Posted by Billy Gil, September 28, 2011 02:09pm | Post a Comment
Geoffrey O’Connor, frontman for Australian indie pop band Crayon Fields, released his debut record under his own name this week with Vanity Is Forever, a dark and sexy collection of new romantic pop reminiscent of Bryan Ferry and later-period Roxy Music. It’s gorgeous stuff, and tonight he’ll play it at Hollywood Forever Cemetery alongside Swedish songsmith Jens Lekman at 8 p.m. I took a minute to chat with O’Connor about his music upbringing and influences — surprise, it’s not all ’80s all the time!

PST: Can you tell me a little bit about your musical background up until releasing Vanity Is Forever?

O’Connor: I’ve been writing and recording songs since high school, which is when I started playing with Crayon Fields — we are now working on album number three. I released a solo record in 2007 as Sly Hats, but then decided to drop the name for the one my mother gave me.

PST: What are some of the influences, musical or otherwise, that got you making the music that appears on this album?

O’Connor: Classics like Fleetwood Mac, Lou Reed and Dory Previn are the first musical influences that come to mind. I work in a cinema and get to see a lot of free movies — often there will be a memorable scene or quote that will trigger a song idea, even in the ones I don’t like.

PST: I definitely hear a cinematic quality to your music. Have you or would you consider scoring a film?

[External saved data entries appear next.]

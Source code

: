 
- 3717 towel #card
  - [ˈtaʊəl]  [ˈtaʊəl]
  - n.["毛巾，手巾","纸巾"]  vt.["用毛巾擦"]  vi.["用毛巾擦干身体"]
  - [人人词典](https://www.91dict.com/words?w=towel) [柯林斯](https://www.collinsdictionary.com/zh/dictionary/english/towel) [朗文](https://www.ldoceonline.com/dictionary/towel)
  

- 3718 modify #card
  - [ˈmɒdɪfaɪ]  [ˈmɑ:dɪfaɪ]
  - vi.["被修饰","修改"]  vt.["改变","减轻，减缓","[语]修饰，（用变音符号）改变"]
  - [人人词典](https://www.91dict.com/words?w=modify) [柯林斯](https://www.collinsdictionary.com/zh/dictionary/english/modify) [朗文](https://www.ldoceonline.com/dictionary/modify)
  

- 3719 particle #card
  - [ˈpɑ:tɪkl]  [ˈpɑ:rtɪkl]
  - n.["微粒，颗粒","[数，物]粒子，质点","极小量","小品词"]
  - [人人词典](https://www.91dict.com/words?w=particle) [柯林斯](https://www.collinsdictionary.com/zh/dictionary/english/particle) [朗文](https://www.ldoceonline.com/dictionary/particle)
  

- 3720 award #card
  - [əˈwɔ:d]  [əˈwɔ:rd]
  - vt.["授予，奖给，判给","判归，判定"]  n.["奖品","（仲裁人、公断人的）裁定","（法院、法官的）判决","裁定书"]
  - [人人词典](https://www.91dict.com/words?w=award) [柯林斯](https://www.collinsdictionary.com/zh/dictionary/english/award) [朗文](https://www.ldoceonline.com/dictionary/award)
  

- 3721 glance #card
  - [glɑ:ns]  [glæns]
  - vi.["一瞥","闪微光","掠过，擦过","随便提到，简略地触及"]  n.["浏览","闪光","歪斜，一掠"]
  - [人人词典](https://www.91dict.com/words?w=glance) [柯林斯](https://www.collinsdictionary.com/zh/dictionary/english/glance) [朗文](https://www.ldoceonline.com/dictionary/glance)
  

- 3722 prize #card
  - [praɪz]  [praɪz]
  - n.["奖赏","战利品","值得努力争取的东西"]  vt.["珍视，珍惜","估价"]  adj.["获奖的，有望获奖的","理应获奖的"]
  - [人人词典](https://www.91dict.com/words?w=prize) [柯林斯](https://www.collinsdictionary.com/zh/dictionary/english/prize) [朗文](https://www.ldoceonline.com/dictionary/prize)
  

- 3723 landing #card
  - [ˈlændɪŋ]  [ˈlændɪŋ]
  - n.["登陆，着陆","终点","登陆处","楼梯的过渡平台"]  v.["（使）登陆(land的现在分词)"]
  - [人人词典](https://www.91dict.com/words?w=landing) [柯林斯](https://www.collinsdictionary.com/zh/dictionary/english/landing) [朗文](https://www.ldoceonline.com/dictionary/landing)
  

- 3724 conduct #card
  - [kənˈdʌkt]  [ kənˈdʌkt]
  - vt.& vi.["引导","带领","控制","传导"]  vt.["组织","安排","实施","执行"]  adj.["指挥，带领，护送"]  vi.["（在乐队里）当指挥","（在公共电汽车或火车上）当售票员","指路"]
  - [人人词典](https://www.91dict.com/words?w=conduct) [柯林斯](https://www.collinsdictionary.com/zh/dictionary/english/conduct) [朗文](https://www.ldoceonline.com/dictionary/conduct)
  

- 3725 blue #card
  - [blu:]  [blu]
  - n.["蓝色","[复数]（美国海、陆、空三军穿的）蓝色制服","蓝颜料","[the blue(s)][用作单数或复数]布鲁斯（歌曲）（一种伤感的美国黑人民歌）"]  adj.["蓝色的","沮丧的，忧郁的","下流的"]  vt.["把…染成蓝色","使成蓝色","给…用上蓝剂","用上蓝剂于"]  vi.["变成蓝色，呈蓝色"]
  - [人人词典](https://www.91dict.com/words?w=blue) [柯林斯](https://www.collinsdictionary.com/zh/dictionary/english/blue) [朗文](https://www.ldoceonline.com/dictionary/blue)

O’Connor: Very much so — it is pretty much my dream to score a film. I often feel like my efforts making films are more to do with wanting to score them.

PST: I feel like there's been a return to sort of luxurious music of the '70s and '80s lately in underground/indie music and film. Music like Washed Out and The Field, referencing bands like Roxy Music; the movie Drive comes to mind. This sort of like, underside of "Miami Vice" thing. I see songs like "Whatever Leads Me to You" fitting alongside that to some degree. But that's just it conjures up for me, I guess. Does that sound along the lines of what you'd like to create, or is it very different for you? What imagery come up for you when you hear/make your own music, and do you see it as fitting alongside other artists of this era?

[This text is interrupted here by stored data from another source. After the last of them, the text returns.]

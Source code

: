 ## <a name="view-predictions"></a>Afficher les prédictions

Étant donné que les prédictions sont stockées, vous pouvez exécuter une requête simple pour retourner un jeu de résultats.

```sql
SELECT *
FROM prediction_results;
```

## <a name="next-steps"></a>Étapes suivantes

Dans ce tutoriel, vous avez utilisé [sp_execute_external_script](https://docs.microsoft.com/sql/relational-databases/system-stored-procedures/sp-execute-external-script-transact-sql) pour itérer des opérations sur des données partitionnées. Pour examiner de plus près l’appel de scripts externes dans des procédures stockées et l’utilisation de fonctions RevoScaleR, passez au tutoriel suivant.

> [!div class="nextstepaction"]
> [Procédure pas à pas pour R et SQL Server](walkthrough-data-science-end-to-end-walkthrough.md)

O’Connor: It’s been interesting how often the ’80s has been cited in the write-ups and reviews for the record so far. Generally it doesn’t bother me — I can see how the comparison could be drawn. I do love Roxy Music too, especially the later stuff. It’s certainly not a premeditated thing though, or an homage of any kind. I guess I’ve always liked the purity of direct, melodramatic pop music — which is typical of many ’80s classics. While I love a lot of contemporary music, a lot of it frustrates me in its lack of both lyrical and melodic conviction.
 
PST: At the same time, the music is very removed from a lot of trends. It's more deliberate and sensitive to me. Did you seek to make music that sounded like it could come have come from a number of different eras and genres?

O’Connor: To a degree I did, I always aim to make my songs sound contemporary — but I guess my approach to song writing resembles that of the ’60s and ’80s in that the melodic hooks and lyrics always come first. I’m very much into music that sounds deliberate, as opposed to being improvised — and that’s the way I go about writing and recording.

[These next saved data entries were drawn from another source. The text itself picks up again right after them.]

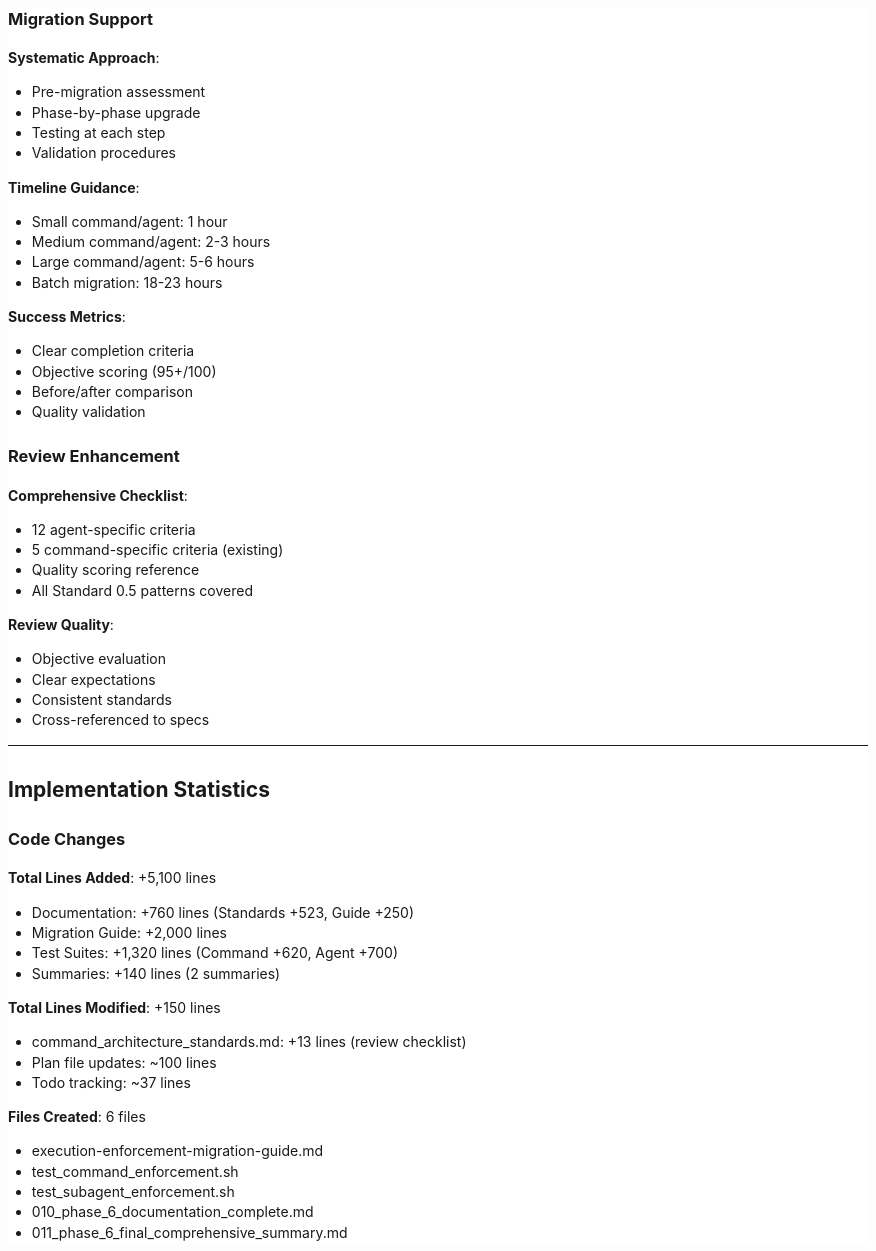 ### Migration Support

**Systematic Approach**:
- Pre-migration assessment
- Phase-by-phase upgrade
- Testing at each step
- Validation procedures

**Timeline Guidance**:
- Small command/agent: 1 hour
- Medium command/agent: 2-3 hours
- Large command/agent: 5-6 hours
- Batch migration: 18-23 hours

**Success Metrics**:
- Clear completion criteria
- Objective scoring (95+/100)
- Before/after comparison
- Quality validation

### Review Enhancement

**Comprehensive Checklist**:
- 12 agent-specific criteria
- 5 command-specific criteria (existing)
- Quality scoring reference
- All Standard 0.5 patterns covered

**Review Quality**:
- Objective evaluation
- Clear expectations
- Consistent standards
- Cross-referenced to specs

---

## Implementation Statistics

### Code Changes

**Total Lines Added**: +5,100 lines
- Documentation: +760 lines (Standards +523, Guide +250)
- Migration Guide: +2,000 lines
- Test Suites: +1,320 lines (Command +620, Agent +700)
- Summaries: +140 lines (2 summaries)

**Total Lines Modified**: +150 lines
- command_architecture_standards.md: +13 lines (review checklist)
- Plan file updates: ~100 lines
- Todo tracking: ~37 lines

**Files Created**: 6 files
- execution-enforcement-migration-guide.md
- test_command_enforcement.sh
- test_subagent_enforcement.sh
- 010_phase_6_documentation_complete.md
- 011_phase_6_final_comprehensive_summary.md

PST: Are you involved in any other projects, musically or otherwise?

O’Connor: I’m finishing a Masters in film this year, and using my time in the course to put together a series of music videos. I’d like to be more involved in film/video making, I enjoy it just as much as making music. I’m still not entirely sure what I want to do with it yet, though I’m toying with the idea of putting together a soap opera at some point — I’ll probably call it “Vanity Is Forever,” too. I also play in a couple of other people’s bands on guitar and bongos — Guy Blackman, Montero and Monnone Alone.
 
PST:
What's your setup for playing live?

O’Connor: I have two modes at the moment. I usually play with two other dueling synthesizer players, and then for the solo shows it’s just me with a guitar and sampler. I’m very much into making it a visual thing and I bring my own projections, lasers and smoke when I can. I think both modes work in very different ways and suit different environments — it’s always nice to have company though!